**Exercise prompt:**
Whenever the word "includes" turns up in a line below, that line should be copied.

━━━━━ Entries provided

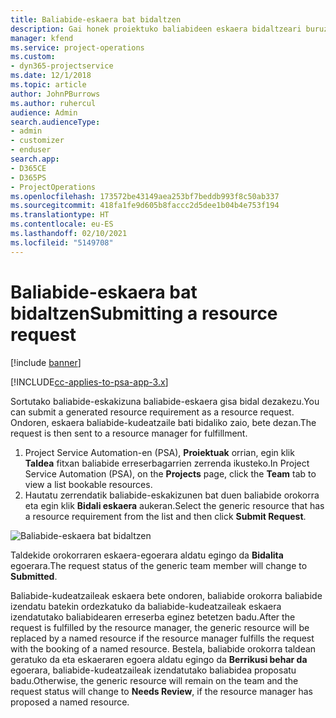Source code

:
 ```yaml
---
title: Baliabide-eskaera bat bidaltzen
description: Gai honek proiektuko baliabideen eskaera bidaltzeari buruzko informazioa ematen du.
manager: kfend
ms.service: project-operations
ms.custom:
- dyn365-projectservice
ms.date: 12/1/2018
ms.topic: article
author: JohnPBurrows
ms.author: ruhercul
audience: Admin
search.audienceType:
- admin
- customizer
- enduser
search.app:
- D365CE
- D365PS
- ProjectOperations
ms.openlocfilehash: 173572be43149aea253bf7beddb993f8c50ab337
ms.sourcegitcommit: 418fa1fe9d605b8faccc2d5dee1b04b4e753f194
ms.translationtype: HT
ms.contentlocale: eu-ES
ms.lasthandoff: 02/10/2021
ms.locfileid: "5149708"
---
```

# <a name="submitting-a-resource-request"></a><span data-ttu-id="b09c5-103">Baliabide-eskaera bat bidaltzen</span><span class="sxs-lookup"><span data-stu-id="b09c5-103">Submitting a resource request</span></span>

[!include [banner](../includes/psa-now-project-operations.md)]

[!INCLUDE[cc-applies-to-psa-app-3.x](../includes/cc-applies-to-psa-app-3x.md)]

<span data-ttu-id="b09c5-104">Sortutako baliabide-eskakizuna baliabide-eskaera gisa bidal dezakezu.</span><span class="sxs-lookup"><span data-stu-id="b09c5-104">You can submit a generated resource requirement as a resource request.</span></span> <span data-ttu-id="b09c5-105">Ondoren, eskaera baliabide-kudeatzaile bati bidaliko zaio, bete dezan.</span><span class="sxs-lookup"><span data-stu-id="b09c5-105">The request is then sent to a resource manager for fulfillment.</span></span>

1. <span data-ttu-id="b09c5-106">Project Service Automation-en (PSA), **Proiektuak** orrian, egin klik **Taldea** fitxan baliabide erreserbagarrien zerrenda ikusteko.</span><span class="sxs-lookup"><span data-stu-id="b09c5-106">In Project Service Automation (PSA), on the **Projects** page, click the **Team** tab to view a list bookable resources.</span></span> 
2. <span data-ttu-id="b09c5-107">Hautatu zerrendatik baliabide-eskakizunen bat duen baliabide orokorra eta egin klik **Bidali eskaera** aukeran.</span><span class="sxs-lookup"><span data-stu-id="b09c5-107">Select the generic resource that has a resource requirement from the list and then click **Submit Request**.</span></span>

![Baliabide-eskaera bat bidaltzen](media/RM-how-to-18.png)

<span data-ttu-id="b09c5-109">Taldekide orokorraren eskaera-egoerara aldatu egingo da **Bidalita** egoerara.</span><span class="sxs-lookup"><span data-stu-id="b09c5-109">The request status of the generic team member will change to **Submitted**.</span></span>

<span data-ttu-id="b09c5-110">Baliabide-kudeatzaileak eskaera bete ondoren, baliabide orokorra baliabide izendatu batekin ordezkatuko da baliabide-kudeatzaileak eskaera izendatutako baliabidearen erreserba eginez betetzen badu.</span><span class="sxs-lookup"><span data-stu-id="b09c5-110">After the request is fulfilled by the resource manager, the generic resource will be replaced by a named resource if the resource manager fulfills the request with the booking of a named resource.</span></span> <span data-ttu-id="b09c5-111">Bestela, baliabide orokorra taldean geratuko da eta eskaeraren egoera aldatu egingo da **Berrikusi behar da** egoerara, baliabide-kudeatzaileak izendatutako baliabidea proposatu badu.</span><span class="sxs-lookup"><span data-stu-id="b09c5-111">Otherwise, the generic resource will remain on the team and the request status will change to **Needs Review**, if the resource manager has proposed a named resource.</span></span>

━━━━━━━━━━

**Reply to the task:**
[!include [banner](../includes/psa-now-project-operations.md)]
[!INCLUDE[cc-applies-to-psa-app-3.x](../includes/cc-applies-to-psa-app-3x.md)]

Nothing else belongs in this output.